Headache specialist:The American Academy of Neurology has published guidelines on the prevention of postlumbar puncture headaches. The 2 measures for which the evidence of effectiveness at preventing such headaches is strongest are the use of smaller needles (20- to 27-gauge needles are best, since needles smaller than this may not be practical if a large amount of CSF needs to be collected) and insertion of the needle with its bevel parallel to the vertical axis of the spine. (More dural fibers are severed when the bevel is perpendicular to the fibers than when it is parallel.) The collection of higher volumes of CSF is not a risk factor for postlumbar puncture headache, nor is there evidence that the duration of recumbency after a lumbar puncture affects risk.

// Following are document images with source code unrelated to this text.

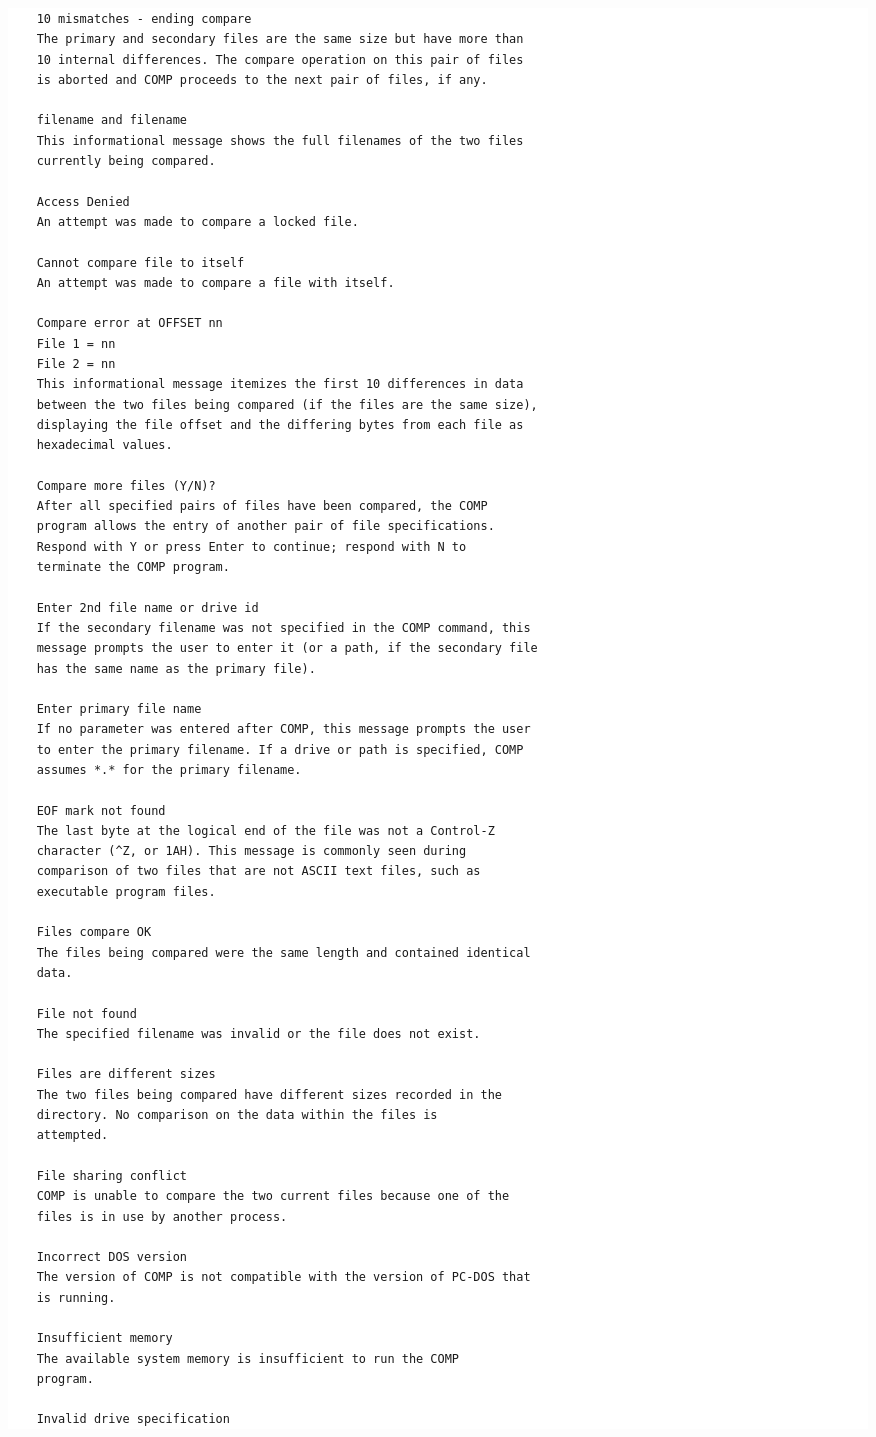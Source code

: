         10 mismatches - ending compare
        The primary and secondary files are the same size but have more than
        10 internal differences. The compare operation on this pair of files
        is aborted and COMP proceeds to the next pair of files, if any.

        filename and filename
        This informational message shows the full filenames of the two files
        currently being compared.

        Access Denied
        An attempt was made to compare a locked file.

        Cannot compare file to itself
        An attempt was made to compare a file with itself.

        Compare error at OFFSET nn
        File 1 = nn
        File 2 = nn
        This informational message itemizes the first 10 differences in data
        between the two files being compared (if the files are the same size),
        displaying the file offset and the differing bytes from each file as
        hexadecimal values.

        Compare more files (Y/N)?
        After all specified pairs of files have been compared, the COMP
        program allows the entry of another pair of file specifications.
        Respond with Y or press Enter to continue; respond with N to
        terminate the COMP program.

        Enter 2nd file name or drive id
        If the secondary filename was not specified in the COMP command, this
        message prompts the user to enter it (or a path, if the secondary file
        has the same name as the primary file).

        Enter primary file name
        If no parameter was entered after COMP, this message prompts the user
        to enter the primary filename. If a drive or path is specified, COMP
        assumes *.* for the primary filename.

        EOF mark not found
        The last byte at the logical end of the file was not a Control-Z
        character (^Z, or 1AH). This message is commonly seen during
        comparison of two files that are not ASCII text files, such as
        executable program files.

        Files compare OK
        The files being compared were the same length and contained identical
        data.

        File not found
        The specified filename was invalid or the file does not exist.

        Files are different sizes
        The two files being compared have different sizes recorded in the
        directory. No comparison on the data within the files is
        attempted.

        File sharing conflict
        COMP is unable to compare the two current files because one of the
        files is in use by another process.

        Incorrect DOS version
        The version of COMP is not compatible with the version of PC-DOS that
        is running.

        Insufficient memory
        The available system memory is insufficient to run the COMP
        program.

        Invalid drive specification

For more information, the complete guidelines are available at http://www.neurology.org/cgi/reprint/55/7/909.pdf.
Outcome of this case
The patient's headache resolved after several days of watchful waiting. No further interventions were required.
REFERENCES:
1.
Mokri B. Headache associated with abnormalities in intracranial structure or function: low cerebrospinal fluid pressure headache. In: Wolff HG, Silberstein SD, Lipton RB, Dalessio DJ, eds.
Wolff's Headache and Other Head Pain.
7th ed. New York: Oxford University Press; 2001:417-433.
2. Raskin NH. Lumbar puncture headache: a review. Headache. 1990;30:197-200.
3. Vilming ST, Titus F. Low cerebrospinal fluid pressure. In: Olsen J, Tfelt-Hansen P, Welch KM, eds. The Headache. New York: Raven Press; 1993:687-695.
4. Davenport RJ, Chataway SJ, Warlow CP. Spontaneous intracranial hypotension from a CSF leak in a patient with Marfan's syndrome. J Neurol Neurosurg Psychiatry. 1995;59:516-519.